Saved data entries

+ + + +

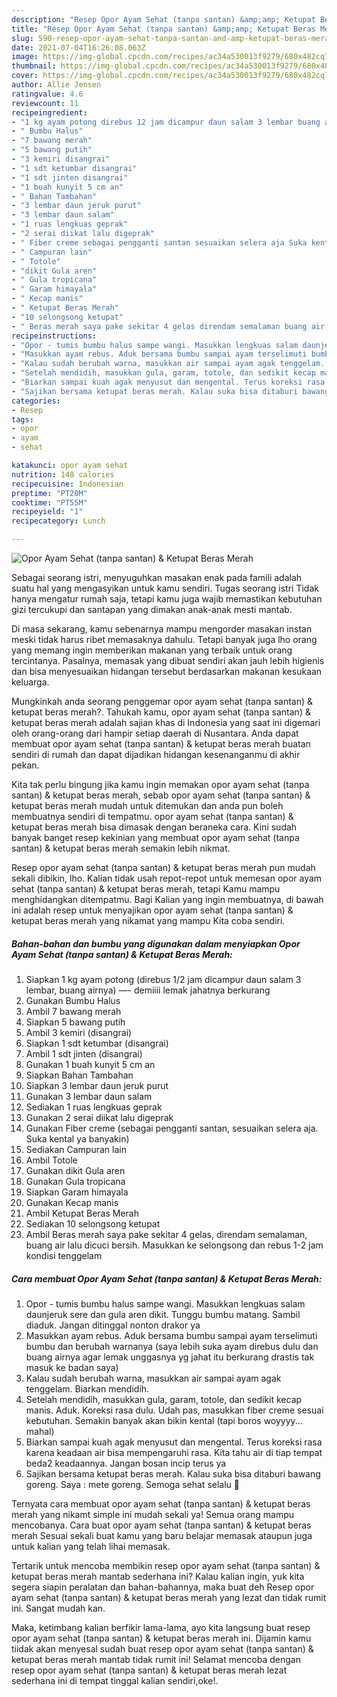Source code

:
 ```yaml
---
description: "Resep Opor Ayam Sehat (tanpa santan) &amp;amp; Ketupat Beras Merah yang lezat Untuk Jualan"
title: "Resep Opor Ayam Sehat (tanpa santan) &amp;amp; Ketupat Beras Merah yang lezat Untuk Jualan"
slug: 590-resep-opor-ayam-sehat-tanpa-santan-and-amp-ketupat-beras-merah-yang-lezat-untuk-jualan
date: 2021-07-04T16:26:08.063Z
image: https://img-global.cpcdn.com/recipes/ac34a530013f9279/680x482cq70/opor-ayam-sehat-tanpa-santan-ketupat-beras-merah-foto-resep-utama.jpg
thumbnail: https://img-global.cpcdn.com/recipes/ac34a530013f9279/680x482cq70/opor-ayam-sehat-tanpa-santan-ketupat-beras-merah-foto-resep-utama.jpg
cover: https://img-global.cpcdn.com/recipes/ac34a530013f9279/680x482cq70/opor-ayam-sehat-tanpa-santan-ketupat-beras-merah-foto-resep-utama.jpg
author: Allie Jensen
ratingvalue: 4.6
reviewcount: 11
recipeingredient:
- "1 kg ayam potong direbus 12 jam dicampur daun salam 3 lembar buang airnya  demiiii lemak jahatnya berkurang"
- " Bumbu Halus"
- "7 bawang merah"
- "5 bawang putih"
- "3 kemiri disangrai"
- "1 sdt ketumbar disangrai"
- "1 sdt jinten disangrai"
- "1 buah kunyit 5 cm an"
- " Bahan Tambahan"
- "3 lembar daun jeruk purut"
- "3 lembar daun salam"
- "1 ruas lengkuas geprak"
- "2 serai diikat lalu digeprak"
- " Fiber creme sebagai pengganti santan sesuaikan selera aja Suka kental ya banyakin"
- " Campuran lain"
- " Totole"
- "dikit Gula aren"
- " Gula tropicana"
- " Garam himayala"
- " Kecap manis"
- " Ketupat Beras Merah"
- "10 selongsong ketupat"
- " Beras merah saya pake sekitar 4 gelas direndam semalaman buang air lalu dicuci bersih Masukkan ke selongsong dan rebus 12 jam kondisi tenggelam"
recipeinstructions:
- "Opor - tumis bumbu halus sampe wangi. Masukkan lengkuas salam daunjeruk sere dan gula aren dikit. Tunggu bumbu matang. Sambil diaduk. Jangan ditinggal nonton drakor ya"
- "Masukkan ayam rebus. Aduk bersama bumbu sampai ayam terselimuti bumbu dan berubah warnanya (saya lebih suka ayam direbus dulu dan buang airnya agar lemak unggasnya yg jahat itu berkurang drastis tak masuk ke badan saya)"
- "Kalau sudah berubah warna, masukkan air sampai ayam agak tenggelam. Biarkan mendidih."
- "Setelah mendidih, masukkan gula, garam, totole, dan sedikit kecap manis. Aduk. Koreksi rasa dulu. Udah pas, masukkan fiber creme sesuai kebutuhan. Semakin banyak akan bikin kental (tapi boros woyyyy... mahal)"
- "Biarkan sampai kuah agak menyusut dan mengental. Terus koreksi rasa karena keadaan air bisa mempengaruhi rasa. Kita tahu air di tiap tempat beda2 keadaannya. Jangan bosan incip terus ya"
- "Sajikan bersama ketupat beras merah. Kalau suka bisa ditaburi bawang goreng. Saya : mete goreng. Semoga sehat selalu 🙏"
categories:
- Resep
tags:
- opor
- ayam
- sehat

katakunci: opor ayam sehat 
nutrition: 148 calories
recipecuisine: Indonesian
preptime: "PT20M"
cooktime: "PT55M"
recipeyield: "1"
recipecategory: Lunch

---
```



![Opor Ayam Sehat (tanpa santan) &amp; Ketupat Beras Merah](https://img-global.cpcdn.com/recipes/ac34a530013f9279/680x482cq70/opor-ayam-sehat-tanpa-santan-ketupat-beras-merah-foto-resep-utama.jpg)

Sebagai seorang istri, menyuguhkan masakan enak pada famili adalah suatu hal yang mengasyikan untuk kamu sendiri. Tugas seorang istri Tidak hanya mengatur rumah saja, tetapi kamu juga wajib memastikan kebutuhan gizi tercukupi dan santapan yang dimakan anak-anak mesti mantab.

Di masa  sekarang, kamu sebenarnya mampu mengorder masakan instan meski tidak harus ribet memasaknya dahulu. Tetapi banyak juga lho orang yang memang ingin memberikan makanan yang terbaik untuk orang tercintanya. Pasalnya, memasak yang dibuat sendiri akan jauh lebih higienis dan bisa menyesuaikan hidangan tersebut berdasarkan makanan kesukaan keluarga. 



Mungkinkah anda seorang penggemar opor ayam sehat (tanpa santan) &amp; ketupat beras merah?. Tahukah kamu, opor ayam sehat (tanpa santan) &amp; ketupat beras merah adalah sajian khas di Indonesia yang saat ini digemari oleh orang-orang dari hampir setiap daerah di Nusantara. Anda dapat membuat opor ayam sehat (tanpa santan) &amp; ketupat beras merah buatan sendiri di rumah dan dapat dijadikan hidangan kesenanganmu di akhir pekan.

Kita tak perlu bingung jika kamu ingin memakan opor ayam sehat (tanpa santan) &amp; ketupat beras merah, sebab opor ayam sehat (tanpa santan) &amp; ketupat beras merah mudah untuk ditemukan dan anda pun boleh membuatnya sendiri di tempatmu. opor ayam sehat (tanpa santan) &amp; ketupat beras merah bisa dimasak dengan beraneka cara. Kini sudah banyak banget resep kekinian yang membuat opor ayam sehat (tanpa santan) &amp; ketupat beras merah semakin lebih nikmat.

Resep opor ayam sehat (tanpa santan) &amp; ketupat beras merah pun mudah sekali dibikin, lho. Kalian tidak usah repot-repot untuk memesan opor ayam sehat (tanpa santan) &amp; ketupat beras merah, tetapi Kamu mampu menghidangkan ditempatmu. Bagi Kalian yang ingin membuatnya, di bawah ini adalah resep untuk menyajikan opor ayam sehat (tanpa santan) &amp; ketupat beras merah yang nikamat yang mampu Kita coba sendiri.

<!--inarticleads1-->

##### Bahan-bahan dan bumbu yang digunakan dalam menyiapkan Opor Ayam Sehat (tanpa santan) &amp; Ketupat Beras Merah:

1. Siapkan 1 kg ayam potong (direbus 1/2 jam dicampur daun salam 3 lembar, buang airnya) —- demiiii lemak jahatnya berkurang
1. Gunakan  Bumbu Halus
1. Ambil 7 bawang merah
1. Siapkan 5 bawang putih
1. Ambil 3 kemiri (disangrai)
1. Siapkan 1 sdt ketumbar (disangrai)
1. Ambil 1 sdt jinten (disangrai)
1. Gunakan 1 buah kunyit 5 cm an
1. Siapkan  Bahan Tambahan
1. Siapkan 3 lembar daun jeruk purut
1. Gunakan 3 lembar daun salam
1. Sediakan 1 ruas lengkuas geprak
1. Gunakan 2 serai diikat lalu digeprak
1. Gunakan  Fiber creme (sebagai pengganti santan, sesuaikan selera aja. Suka kental ya banyakin)
1. Sediakan  Campuran lain
1. Ambil  Totole
1. Gunakan dikit Gula aren
1. Gunakan  Gula tropicana
1. Siapkan  Garam himayala
1. Gunakan  Kecap manis
1. Ambil  Ketupat Beras Merah
1. Sediakan 10 selongsong ketupat
1. Ambil  Beras merah saya pake sekitar 4 gelas, direndam semalaman, buang air lalu dicuci bersih. Masukkan ke selongsong dan rebus 1-2 jam kondisi tenggelam




<!--inarticleads2-->

##### Cara membuat Opor Ayam Sehat (tanpa santan) &amp; Ketupat Beras Merah:

1. Opor - tumis bumbu halus sampe wangi. Masukkan lengkuas salam daunjeruk sere dan gula aren dikit. Tunggu bumbu matang. Sambil diaduk. Jangan ditinggal nonton drakor ya
1. Masukkan ayam rebus. Aduk bersama bumbu sampai ayam terselimuti bumbu dan berubah warnanya (saya lebih suka ayam direbus dulu dan buang airnya agar lemak unggasnya yg jahat itu berkurang drastis tak masuk ke badan saya)
1. Kalau sudah berubah warna, masukkan air sampai ayam agak tenggelam. Biarkan mendidih.
1. Setelah mendidih, masukkan gula, garam, totole, dan sedikit kecap manis. Aduk. Koreksi rasa dulu. Udah pas, masukkan fiber creme sesuai kebutuhan. Semakin banyak akan bikin kental (tapi boros woyyyy... mahal)
1. Biarkan sampai kuah agak menyusut dan mengental. Terus koreksi rasa karena keadaan air bisa mempengaruhi rasa. Kita tahu air di tiap tempat beda2 keadaannya. Jangan bosan incip terus ya
1. Sajikan bersama ketupat beras merah. Kalau suka bisa ditaburi bawang goreng. Saya : mete goreng. Semoga sehat selalu 🙏




Ternyata cara membuat opor ayam sehat (tanpa santan) &amp; ketupat beras merah yang nikamt simple ini mudah sekali ya! Semua orang mampu mencobanya. Cara buat opor ayam sehat (tanpa santan) &amp; ketupat beras merah Sesuai sekali buat kamu yang baru belajar memasak ataupun juga untuk kalian yang telah lihai memasak.

Tertarik untuk mencoba membikin resep opor ayam sehat (tanpa santan) &amp; ketupat beras merah mantab sederhana ini? Kalau kalian ingin, yuk kita segera siapin peralatan dan bahan-bahannya, maka buat deh Resep opor ayam sehat (tanpa santan) &amp; ketupat beras merah yang lezat dan tidak rumit ini. Sangat mudah kan. 

Maka, ketimbang kalian berfikir lama-lama, ayo kita langsung buat resep opor ayam sehat (tanpa santan) &amp; ketupat beras merah ini. Dijamin kamu tiidak akan menyesal sudah buat resep opor ayam sehat (tanpa santan) &amp; ketupat beras merah mantab tidak rumit ini! Selamat mencoba dengan resep opor ayam sehat (tanpa santan) &amp; ketupat beras merah lezat sederhana ini di tempat tinggal kalian sendiri,oke!.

+ + + +

**WHAT IS REQUIRED:** Where the word "kemiri" appears in a line of the entries above, count that line; give only the number.

**ANSWER FOR THIS EXERCISE:** 2